[Data records]
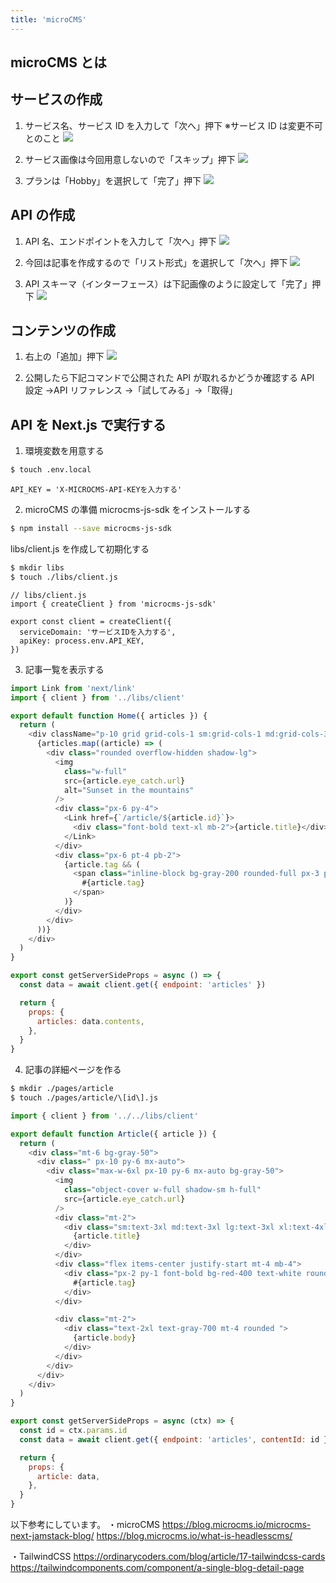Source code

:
 ```yaml
---
title: 'microCMS'
---
```


## microCMS とは

## サービスの作成

1. サービス名、サービス ID を入力して「次へ」押下
   ※サービス ID は変更不可とのこと
   ![](https://storage.googleapis.com/zenn-user-upload/c8fbc8a8d5b7-20211223.png)

2. サービス画像は今回用意しないので「スキップ」押下
   ![](https://storage.googleapis.com/zenn-user-upload/79c9f25192bf-20211223.png)

3. プランは「Hobby」を選択して「完了」押下
   ![](https://storage.googleapis.com/zenn-user-upload/9c44ae03e1c0-20211223.png)

## API の作成

1. API 名、エンドポイントを入力して「次へ」押下
   ![](https://storage.googleapis.com/zenn-user-upload/772286c638d5-20211223.png)

2. 今回は記事を作成するので「リスト形式」を選択して「次へ」押下
   ![](https://storage.googleapis.com/zenn-user-upload/f99261c6cbbb-20211223.png)

3. API スキーマ（インターフェース）は下記画像のように設定して「完了」押下
   ![](https://storage.googleapis.com/zenn-user-upload/a75cc730abe8-20211223.png)

## コンテンツの作成

1. 右上の「追加」押下
   ![](https://storage.googleapis.com/zenn-user-upload/3a02f8ffbfb6-20211223.png)

2. 公開したら下記コマンドで公開された API が取れるかどうか確認する
   API 設定 →API リファレンス →「試してみる」→「取得」

## API を Next.js で実行する

1. 環境変数を用意する

```sh
$ touch .env.local
```

```js:.env.local
API_KEY = 'X-MICROCMS-API-KEYを入力する'
```

2. microCMS の準備
   microcms-js-sdk をインストールする

```sh
$ npm install --save microcms-js-sdk
```

libs/client.js を作成して初期化する

```sh
$ mkdir libs
$ touch ./libs/client.js
```

```js: libs/client.js
// libs/client.js
import { createClient } from 'microcms-js-sdk'

export const client = createClient({
  serviceDomain: 'サービスIDを入力する',
  apiKey: process.env.API_KEY,
})
```

3. 記事一覧を表示する

```jsx:pages/index.js
import Link from 'next/link'
import { client } from '../libs/client'

export default function Home({ articles }) {
  return (
    <div className="p-10 grid grid-cols-1 sm:grid-cols-1 md:grid-cols-3 lg:grid-cols-3 xl:grid-cols-3 gap-5">
      {articles.map((article) => (
        <div class="rounded overflow-hidden shadow-lg">
          <img
            class="w-full"
            src={article.eye_catch.url}
            alt="Sunset in the mountains"
          />
          <div class="px-6 py-4">
            <Link href={`/article/${article.id}`}>
              <div class="font-bold text-xl mb-2">{article.title}</div>
            </Link>
          </div>
          <div class="px-6 pt-4 pb-2">
            {article.tag && (
              <span class="inline-block bg-gray-200 rounded-full px-3 py-1 text-sm font-semibold text-gray-700 mr-2 mb-2">
                #{article.tag}
              </span>
            )}
          </div>
        </div>
      ))}
    </div>
  )
}

export const getServerSideProps = async () => {
  const data = await client.get({ endpoint: 'articles' })

  return {
    props: {
      articles: data.contents,
    },
  }
}
```

4. 記事の詳細ページを作る

```sh
$ mkdir ./pages/article
$ touch ./pages/article/\[id\].js
```

```jsx:./pages/article/[id].js
import { client } from '../../libs/client'

export default function Article({ article }) {
  return (
    <div class="mt-6 bg-gray-50">
      <div class=" px-10 py-6 mx-auto">
        <div class="max-w-6xl px-10 py-6 mx-auto bg-gray-50">
          <img
            class="object-cover w-full shadow-sm h-full"
            src={article.eye_catch.url}
          />
          <div class="mt-2">
            <div class="sm:text-3xl md:text-3xl lg:text-3xl xl:text-4xl font-bold text-blue-500  hover:underline">
              {article.title}
            </div>
          </div>
          <div class="flex items-center justify-start mt-4 mb-4">
            <div class="px-2 py-1 font-bold bg-red-400 text-white rounded-lg">
              #{article.tag}
            </div>
          </div>

          <div class="mt-2">
            <div class="text-2xl text-gray-700 mt-4 rounded ">
              {article.body}
            </div>
          </div>
        </div>
      </div>
    </div>
  )
}

export const getServerSideProps = async (ctx) => {
  const id = ctx.params.id
  const data = await client.get({ endpoint: 'articles', contentId: id })

  return {
    props: {
      article: data,
    },
  }
}
```

以下参考にしています。
・microCMS
https://blog.microcms.io/microcms-next-jamstack-blog/
https://blog.microcms.io/what-is-headlesscms/

・TailwindCSS
https://ordinarycoders.com/blog/article/17-tailwindcss-cards
https://tailwindcomponents.com/component/a-single-blog-detail-page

▶ **What you should do**: Among the lines above, find those that contain the word "を選択して" and copy them.

▶ **Worked solution**:
3. プランは「Hobby」を選択して「完了」押下
2. 今回は記事を作成するので「リスト形式」を選択して「次へ」押下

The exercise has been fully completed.